Friday, January 1, 2010

Old Dramas End

As a quick introductory note (and as a future resolution), the next time I start a blog or any other major project, I won’t time it so that I hit two major holidays within a week of each other and within less than a month of starting the project. Everybody clear? Clear. Cool.

Abigail Zuger recently reviewed George A. Bonanno’s nonfiction book The Other Side of Sadness: What the New Science of Bereavement Tells Us About Life After Loss for The New York Times (see http://www.nytimes.com/2009/12/29/health/29book.html?_r=1&em). In glossing over Bonanno’s book, Zuger writes about different reactions to the death of relatives—anger, fluctuations in mood, seemingly abnormal behavior such as an orphaned child smiling at the graveside. But there is a positive side to death and to life moving on; Zuger writes, “And some [mourners] realize early on that their lives have actually improved. The consuming worry about incurable illness is over. Old dramas end.”
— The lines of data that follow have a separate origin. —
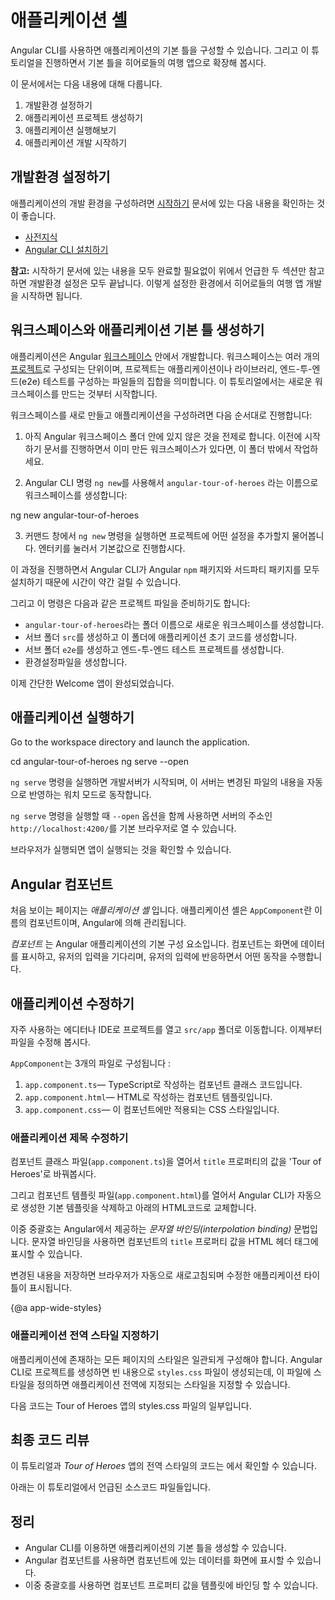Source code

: <!--
# The Application Shell
-->
# 애플리케이션 셸

<!--
You begin by creating an initial application using the Angular CLI. Throughout this tutorial, you’ll modify and extend that starter application to create the Tour of Heroes app.
-->
 Angular CLI를 사용하면 애플리케이션의 기본 틀을 구성할 수 있습니다. 그리고 이 튜토리얼을 진행하면서 기본 틀을 히어로들의 여행 앱으로 확장해 봅시다.

<!--
In this part of the tutorial, you'll do the following:

1. Set up your environment.
2. Create a new workspace and initial app project.
3. Serve the application.
4. Make changes to the application.
-->
이 문서에서는 다음 내용에 대해 다룹니다.

1. 개발환경 설정하기
2. 애플리케이션 프로젝트 생성하기
3. 애플리케이션 실행해보기
4. 애플리케이션 개발 시작하기


<!--
## Set up your environment
-->
## 개발환경 설정하기

<!--
To set up your development environment, follow these instructions in [Getting Started](guide/quickstart):

* [Prerequisites](guide/quickstart#prerequisites)
* [Install the Angular CLI](guide/quickstart#install-cli)
-->
애플리케이션의 개발 환경을 구성하려면 [시작하기](guide/quickstart) 문서에 있는 다음 내용을 확인하는 것이 좋습니다.

* [사전지식](guide/quickstart#prerequisites)
* [Angular CLI 설치하기](guide/quickstart#install-cli)

<div class="alert is-helpful">

<!--
**Note:** You do not need to complete the entire Getting Started. After you complete the above two sections of Getting Started, your environment is set up. Continue below to create the Tour of Heroes workspace and an initial app project.
-->
**참고:** 시작하기 문서에 있는 내용을 모두 완료할 필요없이 위에서 언급한 두 섹션만 참고하면 개발환경 설정은 모두 끝납니다. 이렇게 설정한 환경에서 히어로들의 여행 앱 개발을 시작하면 됩니다.
</div>

<!--
## Create a new workspace and an initial application
-->
## 워크스페이스와 애플리케이션 기본 틀 생성하기

<!--
You develop apps in the context of an Angular [workspace](guide/glossary#workspace). A workspace contains the files for one or more [projects](guide/glossary#project). A project is the set of files that comprise an app, a library, or end-to-end (e2e) tests. For this tutorial, you will create a new workspace.
-->
애플리케이션은 Angular [워크스페이스](guide/glossary#workspace) 안에서 개발합니다.
워크스페이스는 여러 개의 [프로젝트](guide/glossary#project)로 구성되는 단위이며, 프로젝트는 애플리케이션이나 라이브러리, 엔드-투-엔드(e2e) 테스트를 구성하는 파일들의 집합을 의미합니다.
이 튜토리얼에서는 새로운 워크스페이스를 만드는 것부터 시작합니다.

<!--
To create a new workspace and an initial app project:

  1. Ensure that you are not already in an Angular workspace folder. For example, if you have previously created the Getting Started workspace, change to the parent of that folder.
  2. Run the CLI command `ng new` and provide the name `angular-tour-of-heroes`, as shown here:

  <code-example language="sh" class="code-shell">
     ng new angular-tour-of-heroes
  </code-example>

  3. The `ng new` command prompts you for information about features to include in the initial app project. Accept the defaults by pressing the Enter or Return key.
-->
워크스페이스를 새로 만들고 애플리케이션을 구성하려면 다음 순서대로 진행합니다:

  1. 아직 Angular 워크스페이스 폴더 안에 있지 않은 것을 전제로 합니다. 이전에 시작하기 문서를 진행하면서 이미 만든 워크스페이스가 있다면, 이 폴더 밖에서 작업하세요.

  2. Angular CLI 명령 `ng new`를 사용해서 `angular-tour-of-heroes` 라는 이름으로 워크스페이스를 생성합니다:

  <code-example language="sh" class="code-shell">
     ng new angular-tour-of-heroes
  </code-example>

  3. 커맨드 창에서 `ng new` 명령을 실행하면 프로젝트에 어떤 설정을 추가할지 물어봅니다. 엔터키를 눌러서 기본값으로 진행합시다.

<!--
The Angular CLI installs the necessary Angular `npm` packages and other dependencies. This can take a few minutes.

It also creates the following workspace and starter project files:

  * A new workspace, with a root folder named `angular-tour-of-heroes`.
  * An initial skeleton app project, also called `angular-tour-of-heroes` (in the `src` subfolder).
  * An end-to-end test project (in the e2e subfolder).
  * Related configuration files.

The initial app project contains a simple Welcome app, ready to run.
-->
이 과정을 진행하면서 Angular CLI가 Angular `npm` 패키지와 서드파티 패키지를 모두 설치하기 때문에 시간이 약간 걸릴 수 있습니다.

그리고 이 명령은 다음과 같은 프로젝트 파일을 준비하기도 합니다:

  * `angular-tour-of-heroes`라는 폴더 이름으로 새로운 워크스페이스를 생성합니다.
  * 서브 폴더 `src`를 생성하고 이 폴더에 애플리케이션 초기 코드를 생성합니다.
  * 서브 폴더 `e2e`를 생성하고 엔드-투-엔드 테스트 프로젝트를 생성합니다.
  * 환경설정파일을 생성합니다.

이제 간단한 Welcome 앱이 완성되었습니다.

<!--
## Serve the application
-->
## 애플리케이션 실행하기

Go to the workspace directory and launch the application.

<code-example language="sh" class="code-shell">
  cd angular-tour-of-heroes
  ng serve --open
</code-example>

<div class="alert is-helpful">

<!--
The `ng serve` command builds the app, starts the development server,
watches the source files, and rebuilds the app as you make changes to those files.
-->
`ng serve` 명령을 실행하면 개발서버가 시작되며, 이 서버는 변경된 파일의 내용을 자동으로 반영하는 워치 모드로 동작합니다.

<!--
The `--open` flag  opens a browser to `http://localhost:4200/`.
-->
`ng serve` 명령을 실행할 때 `--open` 옵션을 함께 사용하면 서버의 주소인 `http://localhost:4200/`를 기본 브라우저로 열 수 있습니다.

</div>

<!--
You should see the app running in your browser.
-->
브라우저가 실행되면 앱이 실행되는 것을 확인할 수 있습니다.

<!--
## Angular components
-->
## Angular 컴포넌트

<!--
The page you see is the _application shell_.
The shell is controlled by an Angular **component** named `AppComponent`.
-->
처음 보이는 페이지는 _애플리케이션 셸_ 입니다.
애플리케이션 셸은 `AppComponent`란 이름의 컴포넌트이며, Angular에 의해 관리됩니다.

<!--
_Components_ are the fundamental building blocks of Angular applications.
They display data on the screen, listen for user input, and take action based on that input.
-->
_컴포넌트_ 는 Angular 애플리케이션의 기본 구성 요소입니다.
컴포넌트는 화면에 데이터를 표시하고, 유저의 입력을 기다리며, 유저의 입력에 반응하면서 어떤 동작을 수행합니다.

<!--
## Make changes to the application
-->
## 애플리케이션 수정하기

<!--
Open the project in your favorite editor or IDE and navigate to the `src/app` folder to make some changes to the starter app.
-->
자주 사용하는 에디터나 IDE로 프로젝트를 열고 `src/app` 폴더로 이동합니다. 이제부터 파일을 수정해 봅시다.

<!--
You'll find the implementation of the shell `AppComponent` distributed over three files:
-->
`AppComponent`는 3개의 파일로 구성됩니다 : 

<!--
1. `app.component.ts`&mdash; the component class code, written in TypeScript.
1. `app.component.html`&mdash; the component template, written in HTML.
1. `app.component.css`&mdash; the component's private CSS styles.
-->
1. `app.component.ts`&mdash; TypeScript로 작성하는 컴포넌트 클래스 코드입니다.
1. `app.component.html`&mdash; HTML로 작성하는 컴포넌트 템플릿입니다.
1. `app.component.css`&mdash; 이 컴포넌트에만 적용되는 CSS 스타일입니다.

<!--
### Change the application title
-->
### 애플리케이션 제목 수정하기

<!--
Open the component class file (`app.component.ts`) and change the value of the `title` property to 'Tour of Heroes'.
-->
컴포넌트 클래스 파일(`app.component.ts`)을 열어서 `title` 프로퍼티의 값을 'Tour of Heroes'로 바꿔봅시다.

<!--
<code-example path="toh-pt0/src/app/app.component.ts" region="set-title" header="app.component.ts (class title property)" linenums="false">
-->
<code-example path="toh-pt0/src/app/app.component.ts" region="set-title" header="app.component.ts (class title 프로퍼티)" linenums="false">
</code-example>

<!--
Open the component template file (`app.component.html`) and
delete the default template generated by the Angular CLI.
Replace it with the following line of HTML.
-->
그리고 컴포넌트 템플릿 파일(`app.component.html`)를 열어서 Angular CLI가 자동으로 생성한 기본 템플릿을 삭제하고 아래의 HTML코드로 교체합니다.

<!--
<code-example path="toh-pt0/src/app/app.component.html"
  header="app.component.html (template)" linenums="false">
-->
<code-example path="toh-pt0/src/app/app.component.html"
  header="app.component.html (템플릿)" linenums="false">
</code-example>

<!--
The double curly braces are Angular's *interpolation binding* syntax.
This interpolation binding presents the component's `title` property value
inside the HTML header tag.
-->
이중 중괄호는 Angular에서 제공하는 *문자열 바인딩(interpolation binding)* 문법입니다.
문자열 바인딩을 사용하면 컴포넌트의 `title` 프로퍼티 값을 HTML 헤더 태그에 표시할 수 있습니다.

<!--
The browser refreshes and displays the new application title.
-->
변경된 내용을 저장하면 브라우저가 자동으로 새로고침되며 수정한 애플리케이션 타이틀이 표시됩니다.

{@a app-wide-styles}

<!--
### Add application styles
-->
### 애플리케이션 전역 스타일 지정하기

<!--
Most apps strive for a consistent look across the application.
The CLI generated an empty `styles.css` for this purpose.
Put your application-wide styles there.
-->
애플리케이션에 존재하는 모든 페이지의 스타일은 일관되게 구성해야 합니다.
Angular CLI로 프로젝트를 생성하면 빈 내용으로 `styles.css` 파일이 생성되는데, 이 파일에 스타일을 정의하면 애플리케이션 전역에 지정되는 스타일을 지정할 수 있습니다.

<!--
Here's an excerpt from the `styles.css` for the _Tour of Heroes_ sample app.
-->
다음 코드는 Tour of Heroes 앱의 styles.css 파일의 일부입니다.
<!--
<code-example path="toh-pt0/src/styles.1.css" header="src/styles.css (excerpt)">
-->
<code-example path="toh-pt0/src/styles.1.css" header="src/styles.css (일부)">
</code-example>

<!--
## Final code review
-->
## 최종 코드 리뷰

<!--
The source code for this tutorial and the complete _Tour of Heroes_ global styles
are available in the <live-example></live-example>.
-->
이 튜토리얼과 _Tour of Heroes_ 앱의 전역 스타일의 코드는 <live-example></live-example>에서 확인할 수 있습니다.

<!--
Here are the code files discussed on this page.
-->
아래는 이 튜토리얼에서 언급된 소스코드 파일들입니다. 

<code-tabs>

  <code-pane header="src/app/app.component.ts" path="toh-pt0/src/app/app.component.ts">
  </code-pane>

  <code-pane header="src/app/app.component.html" path="toh-pt0/src/app/app.component.html">
  </code-pane>

  <!--
  <code-pane
    header="src/styles.css (excerpt)"
    path="toh-pt0/src/styles.1.css">
  -->
  <code-pane
    header="src/styles.css (일부)"
    path="toh-pt0/src/styles.1.css">
  </code-pane>
</code-tabs>

<!--
## Summary
-->
## 정리

<!--
* You created the initial application structure using the Angular CLI.
* You learned that Angular components display data.
* You used the double curly braces of interpolation to display the app title.
-->
* Angular CLI를 이용하면 애플리케이션의 기본 틀을 생성할 수 있습니다.
* Angular 컴포넌트를 사용하면 컴포넌트에 있는 데이터를 화면에 표시할 수 있습니다.
* 이중 중괄호를 사용하면 컴포넌트 프로퍼티 값을 템플릿에 바인딩 할 수 있습니다.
This is perhaps an odd topic to introduce on New Year’s Day, but as of the time that I’m posting this--the ball dropping at Times Square in NYC, folks popping corks as champagne fizzes out of slender-necked bottles, phone networks clogging with calls like arteries with cholesterol as friends and family ring each other to ring in the New Year--we aren’t just celebrating the birth of a New Year. We’re moving on from the troubles and the tribulations of the year past, but we’re also mourning the loss of those great memories--new friends, new loves, excellent times with old friends and with family, exciting thoughts that spark the wick of thought like a match blazing bright.

Because, really, the glow of that match isn’t there anymore, at least not temporally speaking. That light continues to cast off warmth as a memory--comforting, but somehow a little hollow as that feeling of nostalgia singes the edges of the heart. We have the recollections of the past year, for good or for bad, and despite our coping mechanisms for losing 2009 (be that aggrandizing the year or lamenting it, cursing others or praising others, dwelling on it or moving on from it), we move on, forward, and then here we are! Twenty-ten/two thousand ten/two-aught-one-aught: Call it what you will.

The old dramas of twenty-aught-nine are over, and it’s time to see what 2010 will bring.